====== Information ======

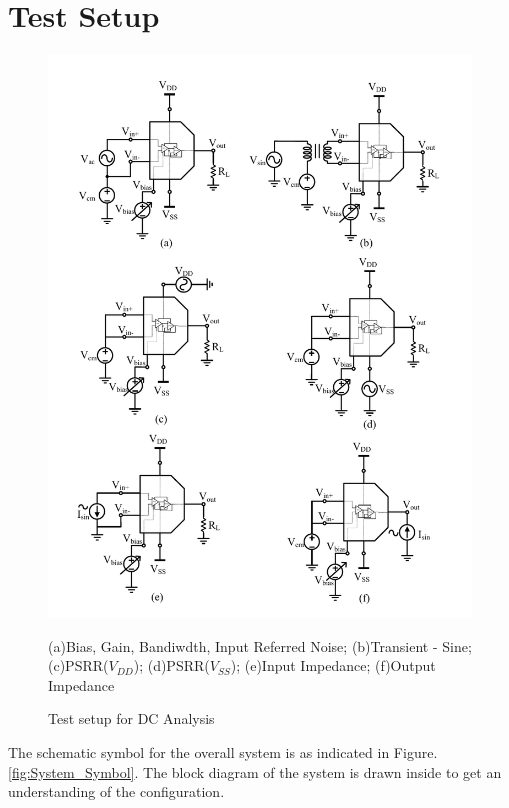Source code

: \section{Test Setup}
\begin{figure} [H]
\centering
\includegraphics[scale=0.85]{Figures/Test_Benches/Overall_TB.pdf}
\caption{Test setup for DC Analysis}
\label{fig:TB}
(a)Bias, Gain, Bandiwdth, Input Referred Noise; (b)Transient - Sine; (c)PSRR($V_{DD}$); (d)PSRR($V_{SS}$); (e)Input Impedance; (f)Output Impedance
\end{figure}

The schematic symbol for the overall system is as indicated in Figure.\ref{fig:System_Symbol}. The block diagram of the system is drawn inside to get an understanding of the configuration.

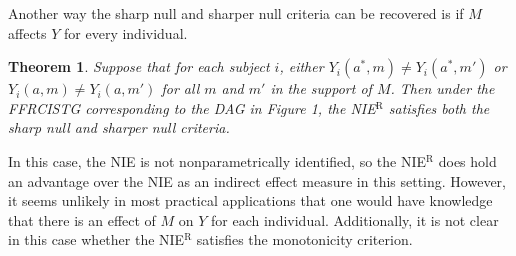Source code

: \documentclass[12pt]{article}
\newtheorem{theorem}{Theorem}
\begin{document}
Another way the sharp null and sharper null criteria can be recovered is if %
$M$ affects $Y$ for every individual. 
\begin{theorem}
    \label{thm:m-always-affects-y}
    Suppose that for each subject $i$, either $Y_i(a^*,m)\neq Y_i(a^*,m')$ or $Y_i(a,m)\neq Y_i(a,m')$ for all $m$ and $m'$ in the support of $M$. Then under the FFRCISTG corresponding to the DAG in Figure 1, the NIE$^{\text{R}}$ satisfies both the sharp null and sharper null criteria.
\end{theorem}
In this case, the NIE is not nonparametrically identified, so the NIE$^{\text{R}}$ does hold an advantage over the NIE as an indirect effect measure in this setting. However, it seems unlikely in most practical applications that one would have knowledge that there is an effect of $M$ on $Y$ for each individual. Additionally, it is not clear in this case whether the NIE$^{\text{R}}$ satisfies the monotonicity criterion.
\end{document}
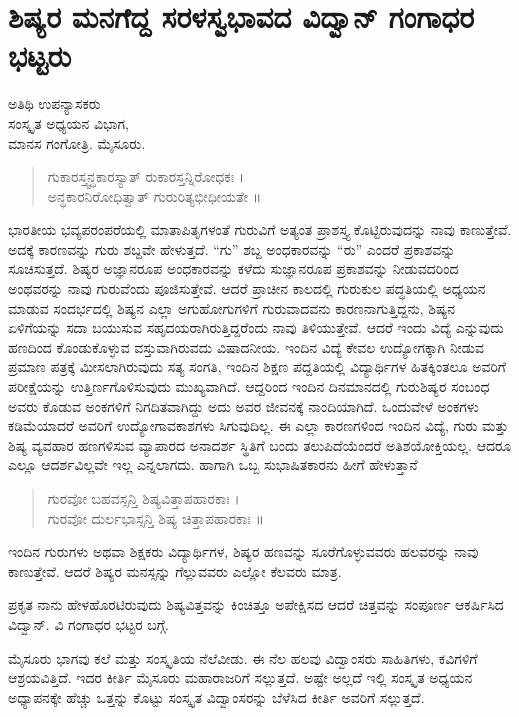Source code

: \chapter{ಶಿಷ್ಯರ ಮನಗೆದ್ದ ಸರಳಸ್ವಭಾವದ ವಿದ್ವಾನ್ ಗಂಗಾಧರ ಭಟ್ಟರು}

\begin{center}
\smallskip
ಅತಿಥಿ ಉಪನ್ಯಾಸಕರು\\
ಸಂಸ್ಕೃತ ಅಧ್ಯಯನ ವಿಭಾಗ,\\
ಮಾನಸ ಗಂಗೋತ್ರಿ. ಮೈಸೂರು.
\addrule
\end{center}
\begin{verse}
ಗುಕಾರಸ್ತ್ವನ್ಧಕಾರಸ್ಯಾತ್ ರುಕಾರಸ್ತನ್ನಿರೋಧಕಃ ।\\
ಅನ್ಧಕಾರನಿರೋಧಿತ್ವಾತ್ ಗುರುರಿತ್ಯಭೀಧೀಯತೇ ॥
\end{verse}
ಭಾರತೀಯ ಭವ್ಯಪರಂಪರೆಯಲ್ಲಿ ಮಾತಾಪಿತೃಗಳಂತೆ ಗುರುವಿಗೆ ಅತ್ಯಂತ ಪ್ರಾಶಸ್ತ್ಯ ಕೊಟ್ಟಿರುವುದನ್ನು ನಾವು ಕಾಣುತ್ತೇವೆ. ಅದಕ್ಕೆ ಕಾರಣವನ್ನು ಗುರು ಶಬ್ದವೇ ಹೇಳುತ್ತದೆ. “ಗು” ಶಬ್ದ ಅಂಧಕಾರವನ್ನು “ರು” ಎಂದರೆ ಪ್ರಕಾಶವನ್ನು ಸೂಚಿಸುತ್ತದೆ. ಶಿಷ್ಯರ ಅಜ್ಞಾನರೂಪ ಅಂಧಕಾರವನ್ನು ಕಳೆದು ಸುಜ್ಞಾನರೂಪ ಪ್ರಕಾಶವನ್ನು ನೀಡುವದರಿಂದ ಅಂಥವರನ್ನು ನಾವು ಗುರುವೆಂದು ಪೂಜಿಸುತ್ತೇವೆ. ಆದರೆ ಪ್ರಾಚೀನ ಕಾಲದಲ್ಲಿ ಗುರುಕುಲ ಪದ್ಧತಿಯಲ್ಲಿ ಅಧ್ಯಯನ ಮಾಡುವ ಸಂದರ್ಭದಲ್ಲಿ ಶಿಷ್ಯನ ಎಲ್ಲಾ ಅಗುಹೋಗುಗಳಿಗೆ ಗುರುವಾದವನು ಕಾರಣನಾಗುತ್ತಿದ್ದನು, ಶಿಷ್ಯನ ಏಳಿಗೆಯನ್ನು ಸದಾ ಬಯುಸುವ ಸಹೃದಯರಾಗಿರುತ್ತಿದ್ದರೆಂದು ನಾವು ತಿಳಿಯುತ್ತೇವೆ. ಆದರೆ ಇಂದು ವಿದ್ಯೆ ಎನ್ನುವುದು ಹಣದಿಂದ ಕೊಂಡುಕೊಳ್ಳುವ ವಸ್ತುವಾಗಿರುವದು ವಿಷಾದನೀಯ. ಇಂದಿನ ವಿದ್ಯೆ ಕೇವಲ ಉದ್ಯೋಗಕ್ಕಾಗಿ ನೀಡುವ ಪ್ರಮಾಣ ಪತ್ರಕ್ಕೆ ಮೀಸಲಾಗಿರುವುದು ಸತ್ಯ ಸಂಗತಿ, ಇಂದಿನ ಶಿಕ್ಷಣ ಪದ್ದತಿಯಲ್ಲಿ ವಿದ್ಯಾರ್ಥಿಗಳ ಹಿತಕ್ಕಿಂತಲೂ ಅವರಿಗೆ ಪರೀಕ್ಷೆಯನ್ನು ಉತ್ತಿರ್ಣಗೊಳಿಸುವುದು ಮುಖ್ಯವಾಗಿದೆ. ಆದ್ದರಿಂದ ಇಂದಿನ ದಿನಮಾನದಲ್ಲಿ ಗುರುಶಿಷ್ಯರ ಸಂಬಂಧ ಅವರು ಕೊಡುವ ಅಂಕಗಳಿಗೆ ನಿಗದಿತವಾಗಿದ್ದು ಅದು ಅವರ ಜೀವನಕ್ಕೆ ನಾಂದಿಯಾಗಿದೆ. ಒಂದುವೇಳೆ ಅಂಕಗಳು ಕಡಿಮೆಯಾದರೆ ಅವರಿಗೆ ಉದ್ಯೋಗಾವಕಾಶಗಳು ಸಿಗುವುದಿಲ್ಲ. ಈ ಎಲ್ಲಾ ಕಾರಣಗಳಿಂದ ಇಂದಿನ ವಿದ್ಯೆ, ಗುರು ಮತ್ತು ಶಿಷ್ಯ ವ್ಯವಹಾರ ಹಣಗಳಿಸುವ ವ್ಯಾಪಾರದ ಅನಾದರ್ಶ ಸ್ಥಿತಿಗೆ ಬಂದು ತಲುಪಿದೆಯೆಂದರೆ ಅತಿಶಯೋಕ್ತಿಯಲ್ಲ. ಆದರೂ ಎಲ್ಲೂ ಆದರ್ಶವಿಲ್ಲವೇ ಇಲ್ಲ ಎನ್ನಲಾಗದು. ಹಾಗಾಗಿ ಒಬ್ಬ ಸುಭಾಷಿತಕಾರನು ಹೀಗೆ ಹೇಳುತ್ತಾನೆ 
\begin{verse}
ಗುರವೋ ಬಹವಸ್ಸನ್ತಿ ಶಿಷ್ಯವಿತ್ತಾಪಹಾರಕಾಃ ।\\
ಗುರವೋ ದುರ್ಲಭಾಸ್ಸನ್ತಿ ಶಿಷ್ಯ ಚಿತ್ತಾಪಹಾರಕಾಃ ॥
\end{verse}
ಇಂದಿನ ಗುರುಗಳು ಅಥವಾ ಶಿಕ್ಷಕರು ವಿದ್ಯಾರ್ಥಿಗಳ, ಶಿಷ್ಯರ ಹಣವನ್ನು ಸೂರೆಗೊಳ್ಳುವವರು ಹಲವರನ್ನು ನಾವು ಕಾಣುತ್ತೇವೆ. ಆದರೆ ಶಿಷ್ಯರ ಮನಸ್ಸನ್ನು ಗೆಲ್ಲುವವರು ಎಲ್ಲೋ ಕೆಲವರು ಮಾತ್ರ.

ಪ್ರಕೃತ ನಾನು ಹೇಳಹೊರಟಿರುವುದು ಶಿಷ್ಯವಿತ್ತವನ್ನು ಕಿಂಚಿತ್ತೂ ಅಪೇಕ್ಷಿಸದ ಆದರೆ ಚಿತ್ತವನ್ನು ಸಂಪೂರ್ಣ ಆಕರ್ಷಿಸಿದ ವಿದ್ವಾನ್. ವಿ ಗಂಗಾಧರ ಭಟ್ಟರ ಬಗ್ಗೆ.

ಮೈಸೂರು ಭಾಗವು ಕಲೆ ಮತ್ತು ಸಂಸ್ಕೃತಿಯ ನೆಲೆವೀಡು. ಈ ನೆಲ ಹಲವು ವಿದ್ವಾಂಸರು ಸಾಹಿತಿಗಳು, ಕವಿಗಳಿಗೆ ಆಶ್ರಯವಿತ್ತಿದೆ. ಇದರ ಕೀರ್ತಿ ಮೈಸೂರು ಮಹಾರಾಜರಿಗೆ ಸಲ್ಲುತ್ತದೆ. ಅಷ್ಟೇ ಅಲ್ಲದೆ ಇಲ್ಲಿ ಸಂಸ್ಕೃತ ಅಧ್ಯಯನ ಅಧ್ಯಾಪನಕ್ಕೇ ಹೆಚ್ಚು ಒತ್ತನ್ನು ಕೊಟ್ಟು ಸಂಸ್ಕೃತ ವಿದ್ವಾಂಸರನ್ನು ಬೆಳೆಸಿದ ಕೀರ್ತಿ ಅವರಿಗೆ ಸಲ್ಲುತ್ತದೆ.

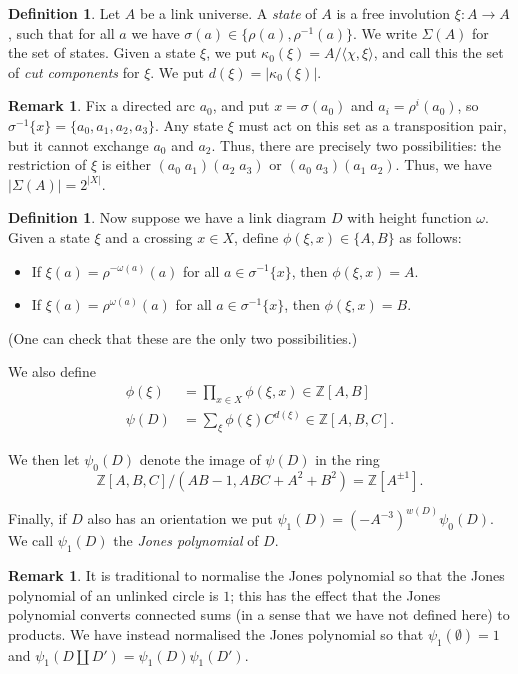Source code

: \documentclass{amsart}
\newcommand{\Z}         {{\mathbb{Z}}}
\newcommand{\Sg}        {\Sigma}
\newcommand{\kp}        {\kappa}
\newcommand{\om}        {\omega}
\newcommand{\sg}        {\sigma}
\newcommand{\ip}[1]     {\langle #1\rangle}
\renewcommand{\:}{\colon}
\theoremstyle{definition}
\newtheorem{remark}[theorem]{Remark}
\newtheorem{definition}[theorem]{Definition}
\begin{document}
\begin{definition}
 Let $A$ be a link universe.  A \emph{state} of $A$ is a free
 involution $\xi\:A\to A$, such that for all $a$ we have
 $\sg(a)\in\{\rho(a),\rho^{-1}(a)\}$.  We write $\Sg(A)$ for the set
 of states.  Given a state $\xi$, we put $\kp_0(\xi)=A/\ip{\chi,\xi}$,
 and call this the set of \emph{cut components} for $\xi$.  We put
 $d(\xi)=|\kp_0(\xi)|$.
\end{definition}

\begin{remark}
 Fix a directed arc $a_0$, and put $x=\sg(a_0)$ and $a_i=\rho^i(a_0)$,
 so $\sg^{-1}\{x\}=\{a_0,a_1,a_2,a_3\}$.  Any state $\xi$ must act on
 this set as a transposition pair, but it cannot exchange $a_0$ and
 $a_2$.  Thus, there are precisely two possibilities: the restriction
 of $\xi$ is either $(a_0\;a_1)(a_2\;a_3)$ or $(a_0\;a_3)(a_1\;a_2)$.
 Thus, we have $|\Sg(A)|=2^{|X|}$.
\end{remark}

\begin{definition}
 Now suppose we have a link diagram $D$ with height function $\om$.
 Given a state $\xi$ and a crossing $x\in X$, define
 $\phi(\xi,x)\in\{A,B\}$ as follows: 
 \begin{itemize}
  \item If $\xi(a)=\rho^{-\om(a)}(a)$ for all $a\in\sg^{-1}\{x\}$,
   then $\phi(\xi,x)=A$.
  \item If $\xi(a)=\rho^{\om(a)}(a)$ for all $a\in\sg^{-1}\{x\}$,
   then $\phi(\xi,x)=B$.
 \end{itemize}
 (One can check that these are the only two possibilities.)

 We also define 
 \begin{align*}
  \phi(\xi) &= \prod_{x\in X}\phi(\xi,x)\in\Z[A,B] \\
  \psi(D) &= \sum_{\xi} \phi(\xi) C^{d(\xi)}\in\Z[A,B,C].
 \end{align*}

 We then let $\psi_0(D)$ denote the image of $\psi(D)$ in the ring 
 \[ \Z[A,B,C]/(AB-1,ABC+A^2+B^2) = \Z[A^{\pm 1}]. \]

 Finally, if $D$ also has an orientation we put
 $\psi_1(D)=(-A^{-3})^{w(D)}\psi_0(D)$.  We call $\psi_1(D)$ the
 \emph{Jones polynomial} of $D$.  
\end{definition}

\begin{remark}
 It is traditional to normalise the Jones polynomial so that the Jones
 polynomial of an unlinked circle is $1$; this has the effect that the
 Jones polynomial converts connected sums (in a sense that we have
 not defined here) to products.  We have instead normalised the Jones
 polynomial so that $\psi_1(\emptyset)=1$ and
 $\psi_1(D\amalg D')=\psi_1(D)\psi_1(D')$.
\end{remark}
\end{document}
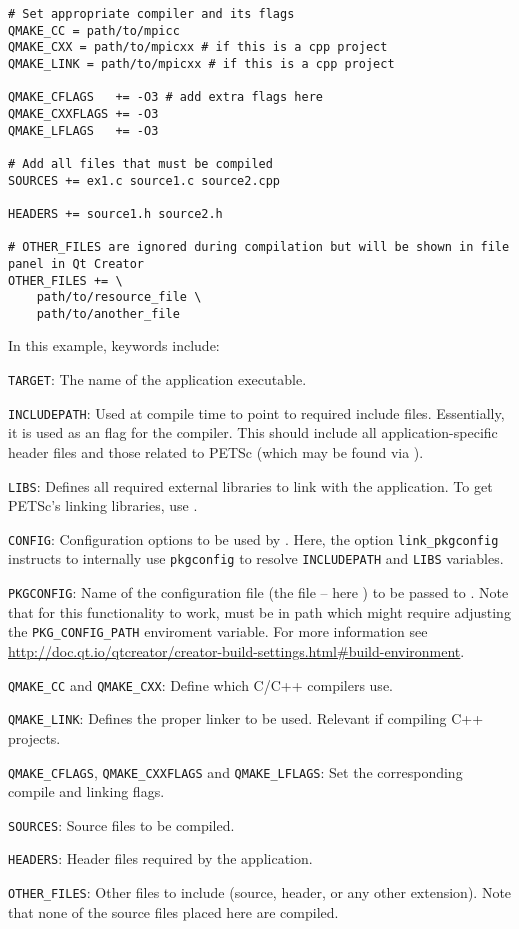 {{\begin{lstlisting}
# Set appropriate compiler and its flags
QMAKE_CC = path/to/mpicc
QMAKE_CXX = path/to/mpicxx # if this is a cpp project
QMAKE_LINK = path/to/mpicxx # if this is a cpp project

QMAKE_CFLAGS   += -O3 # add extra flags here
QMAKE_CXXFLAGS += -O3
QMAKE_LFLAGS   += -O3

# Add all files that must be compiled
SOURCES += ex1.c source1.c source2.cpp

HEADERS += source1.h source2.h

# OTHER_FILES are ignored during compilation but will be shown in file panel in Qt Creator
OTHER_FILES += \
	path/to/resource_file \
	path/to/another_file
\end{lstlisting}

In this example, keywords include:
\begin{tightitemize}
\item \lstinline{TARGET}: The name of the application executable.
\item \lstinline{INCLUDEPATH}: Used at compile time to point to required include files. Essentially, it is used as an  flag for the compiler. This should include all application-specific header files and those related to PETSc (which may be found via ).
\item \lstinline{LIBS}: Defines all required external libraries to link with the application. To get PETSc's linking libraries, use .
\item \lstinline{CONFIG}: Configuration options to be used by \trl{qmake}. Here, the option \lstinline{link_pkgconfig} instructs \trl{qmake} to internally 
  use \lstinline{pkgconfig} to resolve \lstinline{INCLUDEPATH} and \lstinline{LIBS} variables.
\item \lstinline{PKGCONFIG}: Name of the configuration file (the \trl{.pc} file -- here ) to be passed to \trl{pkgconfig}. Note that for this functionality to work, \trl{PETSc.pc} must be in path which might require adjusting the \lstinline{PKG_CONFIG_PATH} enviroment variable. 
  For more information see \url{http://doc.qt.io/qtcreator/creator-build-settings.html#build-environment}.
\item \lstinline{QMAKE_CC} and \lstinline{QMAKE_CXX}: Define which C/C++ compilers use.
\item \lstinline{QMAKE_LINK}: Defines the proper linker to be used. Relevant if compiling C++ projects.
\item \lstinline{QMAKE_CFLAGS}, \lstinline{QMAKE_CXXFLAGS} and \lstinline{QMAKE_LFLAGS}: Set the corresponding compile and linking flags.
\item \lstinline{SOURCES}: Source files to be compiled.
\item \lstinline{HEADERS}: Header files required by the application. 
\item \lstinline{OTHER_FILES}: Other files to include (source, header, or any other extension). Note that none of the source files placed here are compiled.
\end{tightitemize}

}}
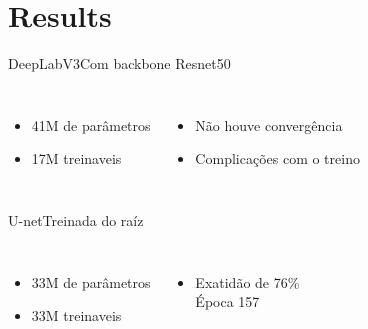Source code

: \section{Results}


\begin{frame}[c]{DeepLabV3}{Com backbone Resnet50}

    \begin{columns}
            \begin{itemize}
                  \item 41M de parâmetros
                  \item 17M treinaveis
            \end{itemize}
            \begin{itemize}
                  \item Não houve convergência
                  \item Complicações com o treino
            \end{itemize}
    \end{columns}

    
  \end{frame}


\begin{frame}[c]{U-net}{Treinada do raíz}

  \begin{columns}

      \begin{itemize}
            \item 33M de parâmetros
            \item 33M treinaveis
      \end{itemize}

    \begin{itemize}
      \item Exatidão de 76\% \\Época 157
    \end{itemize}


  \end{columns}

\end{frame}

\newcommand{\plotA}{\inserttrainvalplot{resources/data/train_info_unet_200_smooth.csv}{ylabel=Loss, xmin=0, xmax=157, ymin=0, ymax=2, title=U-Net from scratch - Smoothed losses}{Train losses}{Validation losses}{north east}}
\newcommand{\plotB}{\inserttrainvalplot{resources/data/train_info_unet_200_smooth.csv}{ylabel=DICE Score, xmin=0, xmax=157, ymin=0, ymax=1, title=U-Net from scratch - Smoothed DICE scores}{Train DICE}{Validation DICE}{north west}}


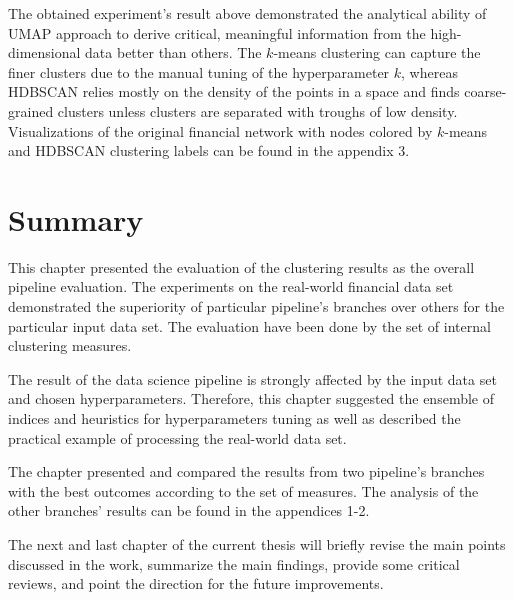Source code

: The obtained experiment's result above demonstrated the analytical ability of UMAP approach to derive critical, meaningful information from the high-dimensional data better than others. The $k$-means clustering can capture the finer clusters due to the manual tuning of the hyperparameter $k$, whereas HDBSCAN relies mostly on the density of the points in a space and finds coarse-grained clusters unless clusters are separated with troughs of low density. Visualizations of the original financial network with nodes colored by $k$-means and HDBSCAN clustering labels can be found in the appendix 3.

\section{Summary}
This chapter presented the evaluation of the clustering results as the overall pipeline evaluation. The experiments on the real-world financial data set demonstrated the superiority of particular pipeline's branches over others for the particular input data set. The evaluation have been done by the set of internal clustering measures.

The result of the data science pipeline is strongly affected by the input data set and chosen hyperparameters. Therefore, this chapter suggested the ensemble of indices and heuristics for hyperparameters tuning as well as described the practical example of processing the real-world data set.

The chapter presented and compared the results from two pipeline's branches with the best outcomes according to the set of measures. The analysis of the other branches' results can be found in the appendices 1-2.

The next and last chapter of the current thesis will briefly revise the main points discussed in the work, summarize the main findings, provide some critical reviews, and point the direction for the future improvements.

======

# [Exercise objective]
Keeping every character as it is, restate the lines above that run from the line with "Configuration options to" through the line with "C/C++ compilers use.", both included, and nothing else.

# [Problem solution]
\item \lstinline{CONFIG}: Configuration options to be used by \trl{qmake}. Here, the option \lstinline{link_pkgconfig} instructs \trl{qmake} to internally 
  use \lstinline{pkgconfig} to resolve \lstinline{INCLUDEPATH} and \lstinline{LIBS} variables.
\item \lstinline{PKGCONFIG}: Name of the configuration file (the \trl{.pc} file -- here ) to be passed to \trl{pkgconfig}. Note that for this functionality to work, \trl{PETSc.pc} must be in path which might require adjusting the \lstinline{PKG_CONFIG_PATH} enviroment variable. 
  For more information see \url{http://doc.qt.io/qtcreator/creator-build-settings.html#build-environment}.
\item \lstinline{QMAKE_CC} and \lstinline{QMAKE_CXX}: Define which C/C++ compilers use.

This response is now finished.